== Instructions for the task ==
For the data below, the lines that hold "Added" should be counted; only the resulting number is expected.

--------

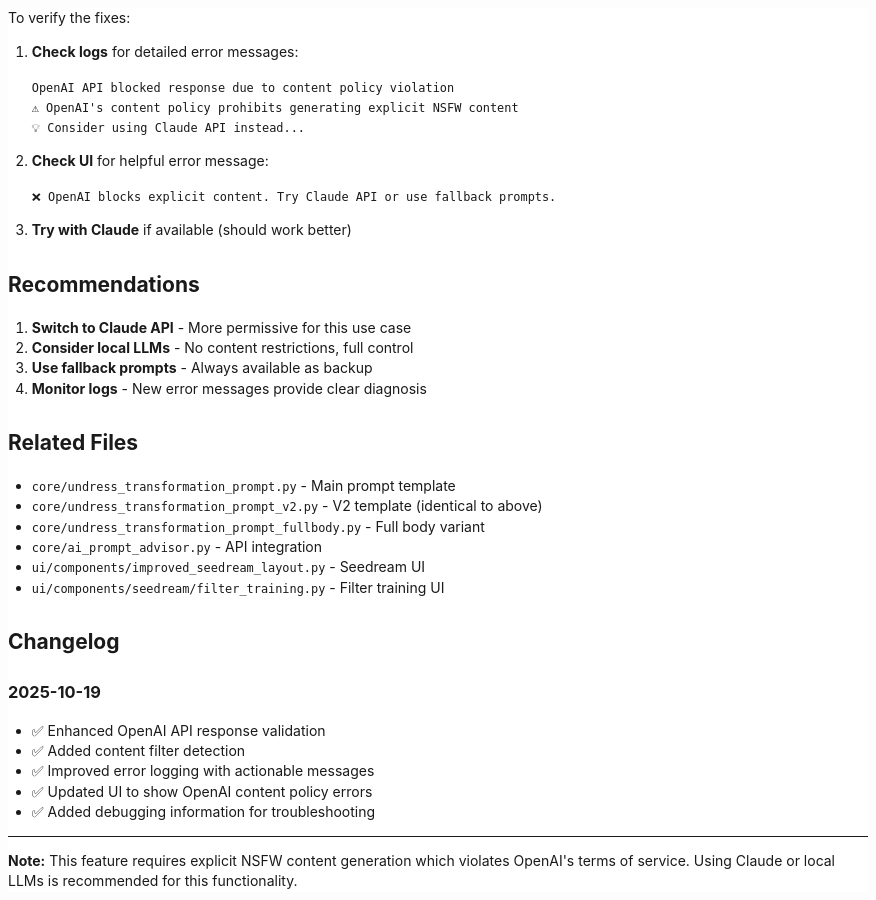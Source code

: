 To verify the fixes:

1. **Check logs** for detailed error messages:
   ```
   OpenAI API blocked response due to content policy violation
   ⚠️ OpenAI's content policy prohibits generating explicit NSFW content
   💡 Consider using Claude API instead...
   ```

2. **Check UI** for helpful error message:
   ```
   ❌ OpenAI blocks explicit content. Try Claude API or use fallback prompts.
   ```

3. **Try with Claude** if available (should work better)

## Recommendations

1. **Switch to Claude API** - More permissive for this use case
2. **Consider local LLMs** - No content restrictions, full control
3. **Use fallback prompts** - Always available as backup
4. **Monitor logs** - New error messages provide clear diagnosis

## Related Files

- `core/undress_transformation_prompt.py` - Main prompt template
- `core/undress_transformation_prompt_v2.py` - V2 template (identical to above)
- `core/undress_transformation_prompt_fullbody.py` - Full body variant
- `core/ai_prompt_advisor.py` - API integration
- `ui/components/improved_seedream_layout.py` - Seedream UI
- `ui/components/seedream/filter_training.py` - Filter training UI

## Changelog

### 2025-10-19
- ✅ Enhanced OpenAI API response validation
- ✅ Added content filter detection
- ✅ Improved error logging with actionable messages
- ✅ Updated UI to show OpenAI content policy errors
- ✅ Added debugging information for troubleshooting

---

**Note:** This feature requires explicit NSFW content generation which violates OpenAI's terms of service. Using Claude or local LLMs is recommended for this functionality.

--------

== Response box ==
2